Source data
=== Section Start ===
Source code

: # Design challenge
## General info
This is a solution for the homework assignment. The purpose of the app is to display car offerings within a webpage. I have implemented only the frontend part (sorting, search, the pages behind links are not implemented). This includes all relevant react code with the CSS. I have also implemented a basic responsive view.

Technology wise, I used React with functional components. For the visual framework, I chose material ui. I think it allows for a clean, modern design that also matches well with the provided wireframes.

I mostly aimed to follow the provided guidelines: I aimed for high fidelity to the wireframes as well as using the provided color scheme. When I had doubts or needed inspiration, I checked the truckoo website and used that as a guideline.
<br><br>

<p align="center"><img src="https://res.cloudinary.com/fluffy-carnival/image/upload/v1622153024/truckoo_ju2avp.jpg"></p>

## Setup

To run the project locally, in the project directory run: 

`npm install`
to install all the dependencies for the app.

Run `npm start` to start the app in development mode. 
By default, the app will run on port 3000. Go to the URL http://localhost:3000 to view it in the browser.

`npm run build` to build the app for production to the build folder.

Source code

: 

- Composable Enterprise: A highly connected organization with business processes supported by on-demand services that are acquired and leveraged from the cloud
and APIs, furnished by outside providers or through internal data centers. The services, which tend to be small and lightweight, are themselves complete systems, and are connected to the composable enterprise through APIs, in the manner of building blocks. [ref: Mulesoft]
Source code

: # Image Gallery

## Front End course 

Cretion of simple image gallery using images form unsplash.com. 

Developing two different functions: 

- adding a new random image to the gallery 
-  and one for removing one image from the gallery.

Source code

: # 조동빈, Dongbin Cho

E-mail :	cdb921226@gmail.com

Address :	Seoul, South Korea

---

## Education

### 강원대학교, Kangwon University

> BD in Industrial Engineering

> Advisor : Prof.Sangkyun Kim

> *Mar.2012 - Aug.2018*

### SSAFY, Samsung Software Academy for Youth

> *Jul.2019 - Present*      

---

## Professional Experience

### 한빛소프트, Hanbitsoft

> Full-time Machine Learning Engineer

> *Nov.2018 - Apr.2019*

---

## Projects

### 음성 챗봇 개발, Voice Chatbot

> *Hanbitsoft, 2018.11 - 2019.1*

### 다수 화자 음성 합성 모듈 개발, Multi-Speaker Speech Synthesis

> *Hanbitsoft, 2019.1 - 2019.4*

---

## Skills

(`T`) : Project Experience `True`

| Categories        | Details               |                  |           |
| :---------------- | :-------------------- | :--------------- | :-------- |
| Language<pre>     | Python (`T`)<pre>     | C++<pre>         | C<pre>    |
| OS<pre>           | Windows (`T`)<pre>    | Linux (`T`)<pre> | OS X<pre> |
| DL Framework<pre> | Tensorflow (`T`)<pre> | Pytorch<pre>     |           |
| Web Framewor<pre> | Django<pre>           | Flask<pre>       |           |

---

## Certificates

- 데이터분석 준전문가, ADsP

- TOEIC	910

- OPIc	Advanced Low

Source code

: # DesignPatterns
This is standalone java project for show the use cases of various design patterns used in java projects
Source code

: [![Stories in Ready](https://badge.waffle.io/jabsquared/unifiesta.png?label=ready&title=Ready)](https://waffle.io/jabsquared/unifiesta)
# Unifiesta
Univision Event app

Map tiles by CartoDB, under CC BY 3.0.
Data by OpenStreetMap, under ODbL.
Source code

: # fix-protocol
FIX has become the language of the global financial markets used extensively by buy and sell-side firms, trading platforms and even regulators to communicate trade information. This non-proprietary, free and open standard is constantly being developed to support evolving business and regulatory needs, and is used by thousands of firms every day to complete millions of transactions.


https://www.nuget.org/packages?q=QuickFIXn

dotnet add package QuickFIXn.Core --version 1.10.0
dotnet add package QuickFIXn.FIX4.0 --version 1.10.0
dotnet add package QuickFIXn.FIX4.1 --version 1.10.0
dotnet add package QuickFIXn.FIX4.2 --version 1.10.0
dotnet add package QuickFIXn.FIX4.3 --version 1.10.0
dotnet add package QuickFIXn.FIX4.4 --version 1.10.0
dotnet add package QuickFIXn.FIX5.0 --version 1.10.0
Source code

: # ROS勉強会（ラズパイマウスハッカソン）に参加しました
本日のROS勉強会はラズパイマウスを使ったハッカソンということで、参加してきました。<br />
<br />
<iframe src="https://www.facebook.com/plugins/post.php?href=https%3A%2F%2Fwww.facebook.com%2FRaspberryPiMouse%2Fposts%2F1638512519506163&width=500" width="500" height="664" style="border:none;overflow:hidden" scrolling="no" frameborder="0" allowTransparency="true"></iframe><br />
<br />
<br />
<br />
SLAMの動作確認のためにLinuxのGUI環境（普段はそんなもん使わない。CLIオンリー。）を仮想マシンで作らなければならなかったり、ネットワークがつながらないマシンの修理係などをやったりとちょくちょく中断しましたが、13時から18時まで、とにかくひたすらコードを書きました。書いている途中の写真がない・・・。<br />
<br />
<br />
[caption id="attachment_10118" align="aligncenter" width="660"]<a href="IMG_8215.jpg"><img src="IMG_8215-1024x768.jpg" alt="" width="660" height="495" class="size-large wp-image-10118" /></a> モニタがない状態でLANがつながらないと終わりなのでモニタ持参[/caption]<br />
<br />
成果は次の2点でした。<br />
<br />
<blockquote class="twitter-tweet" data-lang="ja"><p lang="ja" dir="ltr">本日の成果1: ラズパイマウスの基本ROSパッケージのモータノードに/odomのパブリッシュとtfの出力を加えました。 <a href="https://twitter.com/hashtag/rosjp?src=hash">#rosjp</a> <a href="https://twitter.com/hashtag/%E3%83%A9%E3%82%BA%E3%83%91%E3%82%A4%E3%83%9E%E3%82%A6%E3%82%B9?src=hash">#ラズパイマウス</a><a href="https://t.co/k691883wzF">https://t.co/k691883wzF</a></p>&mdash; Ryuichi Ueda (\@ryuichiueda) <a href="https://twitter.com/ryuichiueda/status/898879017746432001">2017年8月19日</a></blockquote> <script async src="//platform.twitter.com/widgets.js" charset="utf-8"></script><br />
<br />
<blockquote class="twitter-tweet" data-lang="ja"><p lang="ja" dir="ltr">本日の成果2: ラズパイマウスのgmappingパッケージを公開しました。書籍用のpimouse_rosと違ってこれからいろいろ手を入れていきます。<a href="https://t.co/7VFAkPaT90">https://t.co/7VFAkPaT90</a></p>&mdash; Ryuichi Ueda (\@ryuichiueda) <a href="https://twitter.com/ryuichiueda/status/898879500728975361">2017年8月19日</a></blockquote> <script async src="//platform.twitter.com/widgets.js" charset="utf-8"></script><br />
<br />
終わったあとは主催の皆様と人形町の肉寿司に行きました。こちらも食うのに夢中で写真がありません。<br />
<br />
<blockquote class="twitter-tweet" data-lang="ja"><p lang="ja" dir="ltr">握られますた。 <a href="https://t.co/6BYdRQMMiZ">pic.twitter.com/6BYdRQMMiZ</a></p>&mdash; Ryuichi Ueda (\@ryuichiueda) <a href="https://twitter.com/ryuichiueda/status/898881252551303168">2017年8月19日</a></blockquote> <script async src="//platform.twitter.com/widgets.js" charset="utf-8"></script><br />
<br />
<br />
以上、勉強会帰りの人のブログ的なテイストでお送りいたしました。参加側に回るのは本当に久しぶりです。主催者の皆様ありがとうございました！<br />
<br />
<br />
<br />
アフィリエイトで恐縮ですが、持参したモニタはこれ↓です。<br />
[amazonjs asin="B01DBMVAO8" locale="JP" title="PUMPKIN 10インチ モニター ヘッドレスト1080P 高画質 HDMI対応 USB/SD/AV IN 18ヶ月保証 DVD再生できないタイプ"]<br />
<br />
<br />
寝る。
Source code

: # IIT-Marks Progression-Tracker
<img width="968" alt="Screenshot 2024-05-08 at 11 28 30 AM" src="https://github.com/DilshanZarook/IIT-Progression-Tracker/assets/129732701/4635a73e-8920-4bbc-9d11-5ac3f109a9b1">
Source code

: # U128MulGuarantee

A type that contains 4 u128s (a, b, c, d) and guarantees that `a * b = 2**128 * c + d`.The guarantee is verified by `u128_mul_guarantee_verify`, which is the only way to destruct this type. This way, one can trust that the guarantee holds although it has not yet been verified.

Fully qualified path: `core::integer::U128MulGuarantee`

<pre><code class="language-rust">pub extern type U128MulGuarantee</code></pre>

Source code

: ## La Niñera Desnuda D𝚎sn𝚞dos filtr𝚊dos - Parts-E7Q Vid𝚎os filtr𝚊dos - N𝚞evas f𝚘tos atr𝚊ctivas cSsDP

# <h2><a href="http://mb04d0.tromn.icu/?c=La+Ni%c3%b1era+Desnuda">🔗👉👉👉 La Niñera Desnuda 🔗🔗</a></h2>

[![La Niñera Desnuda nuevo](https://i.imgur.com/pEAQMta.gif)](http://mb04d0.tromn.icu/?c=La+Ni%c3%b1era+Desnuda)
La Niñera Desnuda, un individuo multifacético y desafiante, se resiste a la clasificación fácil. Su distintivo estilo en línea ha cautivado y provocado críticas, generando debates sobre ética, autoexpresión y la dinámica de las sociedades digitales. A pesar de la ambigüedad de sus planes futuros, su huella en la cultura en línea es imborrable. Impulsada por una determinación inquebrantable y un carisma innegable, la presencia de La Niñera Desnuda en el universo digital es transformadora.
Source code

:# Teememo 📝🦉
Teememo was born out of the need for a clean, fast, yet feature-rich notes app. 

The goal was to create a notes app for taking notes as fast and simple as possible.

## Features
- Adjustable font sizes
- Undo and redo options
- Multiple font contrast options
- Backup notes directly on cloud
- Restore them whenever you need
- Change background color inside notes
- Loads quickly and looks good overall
=== Section End ===
• What to do:
Using the records above, copy each line that contains "dotnet".

• Result:
dotnet add package QuickFIXn.Core --version 1.10.0
dotnet add package QuickFIXn.FIX4.0 --version 1.10.0
dotnet add package QuickFIXn.FIX4.1 --version 1.10.0
dotnet add package QuickFIXn.FIX4.2 --version 1.10.0
dotnet add package QuickFIXn.FIX4.3 --version 1.10.0
dotnet add package QuickFIXn.FIX4.4 --version 1.10.0
dotnet add package QuickFIXn.FIX5.0 --version 1.10.0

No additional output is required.